Segment Open
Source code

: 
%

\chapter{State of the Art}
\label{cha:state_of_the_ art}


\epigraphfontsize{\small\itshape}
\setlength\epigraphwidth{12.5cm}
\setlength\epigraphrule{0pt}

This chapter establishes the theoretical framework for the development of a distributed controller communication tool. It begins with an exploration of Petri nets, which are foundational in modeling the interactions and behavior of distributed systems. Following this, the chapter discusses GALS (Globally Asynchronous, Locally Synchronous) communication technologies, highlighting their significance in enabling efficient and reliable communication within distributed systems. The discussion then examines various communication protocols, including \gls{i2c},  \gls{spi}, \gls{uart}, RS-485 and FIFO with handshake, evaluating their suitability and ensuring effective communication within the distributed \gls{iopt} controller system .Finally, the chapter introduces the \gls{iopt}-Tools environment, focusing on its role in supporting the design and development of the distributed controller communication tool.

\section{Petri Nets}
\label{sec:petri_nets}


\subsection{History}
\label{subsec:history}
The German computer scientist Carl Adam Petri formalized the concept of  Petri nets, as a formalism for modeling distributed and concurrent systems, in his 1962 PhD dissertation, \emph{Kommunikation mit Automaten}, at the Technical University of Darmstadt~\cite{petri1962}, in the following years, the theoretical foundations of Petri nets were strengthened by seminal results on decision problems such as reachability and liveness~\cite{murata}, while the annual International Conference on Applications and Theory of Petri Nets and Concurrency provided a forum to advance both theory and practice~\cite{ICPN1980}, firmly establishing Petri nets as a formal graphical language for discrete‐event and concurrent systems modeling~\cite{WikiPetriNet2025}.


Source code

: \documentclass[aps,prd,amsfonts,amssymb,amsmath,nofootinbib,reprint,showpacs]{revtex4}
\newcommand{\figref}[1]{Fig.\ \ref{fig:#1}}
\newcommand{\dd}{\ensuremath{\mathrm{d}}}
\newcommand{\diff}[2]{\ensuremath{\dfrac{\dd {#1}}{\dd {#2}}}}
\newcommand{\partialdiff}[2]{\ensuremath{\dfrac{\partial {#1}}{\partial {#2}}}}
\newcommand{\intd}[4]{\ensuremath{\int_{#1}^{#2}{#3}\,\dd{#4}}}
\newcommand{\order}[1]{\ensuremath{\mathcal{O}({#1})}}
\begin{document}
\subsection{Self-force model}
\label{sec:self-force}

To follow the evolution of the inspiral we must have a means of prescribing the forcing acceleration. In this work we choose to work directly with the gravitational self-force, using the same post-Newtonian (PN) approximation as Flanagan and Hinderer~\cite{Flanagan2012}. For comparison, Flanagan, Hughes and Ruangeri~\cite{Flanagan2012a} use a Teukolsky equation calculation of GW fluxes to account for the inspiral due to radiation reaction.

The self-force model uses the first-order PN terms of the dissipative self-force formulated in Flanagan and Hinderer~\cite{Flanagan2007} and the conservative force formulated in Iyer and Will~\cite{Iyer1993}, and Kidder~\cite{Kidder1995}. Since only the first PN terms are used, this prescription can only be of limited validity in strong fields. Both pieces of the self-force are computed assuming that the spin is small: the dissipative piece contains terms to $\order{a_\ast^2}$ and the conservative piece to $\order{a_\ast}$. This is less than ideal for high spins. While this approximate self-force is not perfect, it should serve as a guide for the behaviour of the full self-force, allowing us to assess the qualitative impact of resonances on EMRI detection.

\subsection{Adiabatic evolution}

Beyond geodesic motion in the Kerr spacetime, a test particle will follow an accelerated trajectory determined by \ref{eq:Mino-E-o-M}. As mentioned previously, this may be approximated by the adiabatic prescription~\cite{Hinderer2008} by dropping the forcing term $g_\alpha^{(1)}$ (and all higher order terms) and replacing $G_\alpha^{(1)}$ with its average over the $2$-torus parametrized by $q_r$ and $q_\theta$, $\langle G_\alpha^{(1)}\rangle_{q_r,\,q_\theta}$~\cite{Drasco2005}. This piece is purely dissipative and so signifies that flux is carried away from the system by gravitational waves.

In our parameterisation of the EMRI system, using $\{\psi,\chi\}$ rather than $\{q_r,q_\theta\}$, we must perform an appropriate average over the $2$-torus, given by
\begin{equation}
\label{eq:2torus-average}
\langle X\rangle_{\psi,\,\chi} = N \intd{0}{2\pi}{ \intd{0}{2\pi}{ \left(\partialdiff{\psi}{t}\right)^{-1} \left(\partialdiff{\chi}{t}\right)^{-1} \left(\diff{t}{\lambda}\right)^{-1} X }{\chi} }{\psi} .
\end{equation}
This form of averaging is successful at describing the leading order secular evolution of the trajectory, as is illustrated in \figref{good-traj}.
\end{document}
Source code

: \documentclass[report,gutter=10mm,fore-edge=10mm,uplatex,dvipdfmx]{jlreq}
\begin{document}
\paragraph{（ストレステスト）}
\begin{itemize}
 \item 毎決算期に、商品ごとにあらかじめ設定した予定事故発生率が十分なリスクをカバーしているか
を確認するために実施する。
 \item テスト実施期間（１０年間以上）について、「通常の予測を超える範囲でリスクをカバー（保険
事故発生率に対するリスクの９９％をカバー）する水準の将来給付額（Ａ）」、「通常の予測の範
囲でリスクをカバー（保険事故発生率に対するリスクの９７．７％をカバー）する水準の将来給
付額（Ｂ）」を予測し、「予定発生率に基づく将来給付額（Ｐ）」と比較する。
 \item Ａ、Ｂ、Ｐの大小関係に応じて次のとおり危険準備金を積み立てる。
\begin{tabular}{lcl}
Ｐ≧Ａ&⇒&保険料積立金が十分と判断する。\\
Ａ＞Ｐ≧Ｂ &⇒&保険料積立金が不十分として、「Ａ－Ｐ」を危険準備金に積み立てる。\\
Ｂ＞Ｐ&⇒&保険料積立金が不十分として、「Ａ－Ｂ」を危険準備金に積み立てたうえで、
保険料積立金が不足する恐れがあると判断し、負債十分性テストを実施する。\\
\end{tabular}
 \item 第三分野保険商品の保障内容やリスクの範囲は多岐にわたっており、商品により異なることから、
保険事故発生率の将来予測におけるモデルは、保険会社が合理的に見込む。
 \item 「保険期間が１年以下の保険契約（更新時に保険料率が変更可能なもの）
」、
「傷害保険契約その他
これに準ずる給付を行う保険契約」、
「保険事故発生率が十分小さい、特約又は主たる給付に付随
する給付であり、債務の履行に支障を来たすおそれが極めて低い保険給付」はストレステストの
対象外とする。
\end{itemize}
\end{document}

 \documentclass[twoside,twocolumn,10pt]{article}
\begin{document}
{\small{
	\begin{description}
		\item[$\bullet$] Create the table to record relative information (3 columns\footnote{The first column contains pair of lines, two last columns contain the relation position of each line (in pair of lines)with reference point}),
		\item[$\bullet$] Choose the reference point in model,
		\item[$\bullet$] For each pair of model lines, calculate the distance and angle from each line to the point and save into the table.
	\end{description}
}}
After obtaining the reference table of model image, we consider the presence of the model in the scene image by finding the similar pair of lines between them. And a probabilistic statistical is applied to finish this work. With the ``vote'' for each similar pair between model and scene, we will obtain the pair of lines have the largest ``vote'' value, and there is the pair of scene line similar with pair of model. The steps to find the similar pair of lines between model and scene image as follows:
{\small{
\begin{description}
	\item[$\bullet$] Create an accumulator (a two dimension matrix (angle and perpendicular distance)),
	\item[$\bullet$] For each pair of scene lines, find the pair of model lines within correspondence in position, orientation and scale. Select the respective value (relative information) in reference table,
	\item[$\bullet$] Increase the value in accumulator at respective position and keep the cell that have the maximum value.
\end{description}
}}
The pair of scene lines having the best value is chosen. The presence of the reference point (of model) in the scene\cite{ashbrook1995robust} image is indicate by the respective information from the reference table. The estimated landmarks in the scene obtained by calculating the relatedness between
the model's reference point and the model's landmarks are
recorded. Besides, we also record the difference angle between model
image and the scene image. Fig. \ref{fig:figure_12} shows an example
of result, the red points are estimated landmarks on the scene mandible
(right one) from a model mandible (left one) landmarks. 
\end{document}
Segment Closed
* REQUIREMENT:
In the data above, find each line where the string "order" appears, then copy it.

* EXERCISE SOLUTION:
\newcommand{\order}[1]{\ensuremath{\mathcal{O}({#1})}}
The self-force model uses the first-order PN terms of the dissipative self-force formulated in Flanagan and Hinderer~\cite{Flanagan2007} and the conservative force formulated in Iyer and Will~\cite{Iyer1993}, and Kidder~\cite{Kidder1995}. Since only the first PN terms are used, this prescription can only be of limited validity in strong fields. Both pieces of the self-force are computed assuming that the spin is small: the dissipative piece contains terms to $\order{a_\ast^2}$ and the conservative piece to $\order{a_\ast}$. This is less than ideal for high spins. While this approximate self-force is not perfect, it should serve as a guide for the behaviour of the full self-force, allowing us to assess the qualitative impact of resonances on EMRI detection.
Beyond geodesic motion in the Kerr spacetime, a test particle will follow an accelerated trajectory determined by \ref{eq:Mino-E-o-M}. As mentioned previously, this may be approximated by the adiabatic prescription~\cite{Hinderer2008} by dropping the forcing term $g_\alpha^{(1)}$ (and all higher order terms) and replacing $G_\alpha^{(1)}$ with its average over the $2$-torus parametrized by $q_r$ and $q_\theta$, $\langle G_\alpha^{(1)}\rangle_{q_r,\,q_\theta}$~\cite{Drasco2005}. This piece is purely dissipative and so signifies that flux is carried away from the system by gravitational waves.
This form of averaging is successful at describing the leading order secular evolution of the trajectory, as is illustrated in \figref{good-traj}.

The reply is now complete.